● **What needs to be done**:
Copy out each line below containing "potential".
START Data supplied
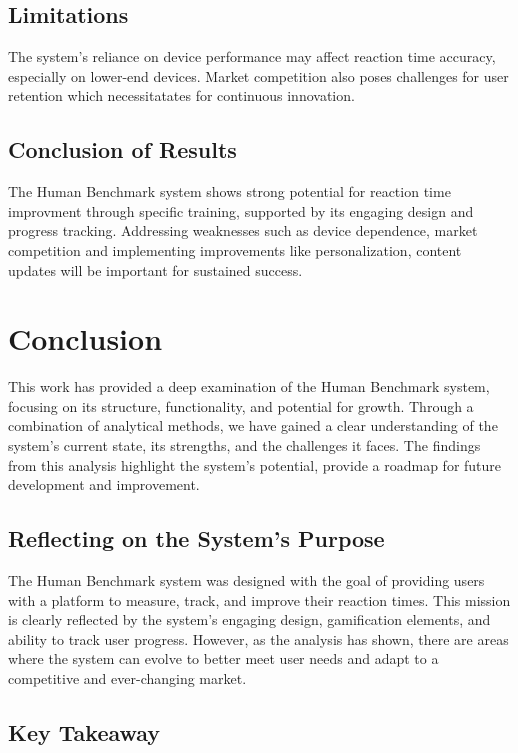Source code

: \documentclass[]{VUMIFTemplateClass}
\begin{document}
\subsection{Limitations}
The system's reliance on device performance may affect reaction time accuracy, especially on lower-end 
devices. Market competition also poses challenges for user retention which necessitatates for continuous 
innovation.

\subsection{Conclusion of Results}
The Human Benchmark system shows strong potential for reaction time improvment through specific training, supported by its engaging 
design and progress tracking. Addressing weaknesses such as device dependence, market competition and implementing improvements like 
personalization, content updates will be important for sustained success.




\section{Conclusion}
\label{sec:conclusion}
This work has provided a deep examination of the Human Benchmark system, 
focusing on its structure, functionality, and potential for growth. 
Through a combination of analytical methods, we have gained a clear understanding of the system's current state, its strengths, and the challenges it faces. 
The findings from this analysis highlight the system's potential, provide a roadmap for future development and improvement.

\subsection{Reflecting on the System's Purpose}
The Human Benchmark system was designed with the goal 
of providing users with a platform to measure, track, 
and improve their reaction times. This mission is clearly reflected
by the system's engaging design, gamification elements, and 
ability to track user progress. However, as the analysis has 
shown, there are areas where the system can evolve to better 
meet user needs and adapt to a competitive and ever-changing
market.

\subsection{Key Takeaway}
\end{document}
END Data supplied
● **Response for this exercise**:
The Human Benchmark system shows strong potential for reaction time improvment through specific training, supported by its engaging 
focusing on its structure, functionality, and potential for growth. 
The findings from this analysis highlight the system's potential, provide a roadmap for future development and improvement.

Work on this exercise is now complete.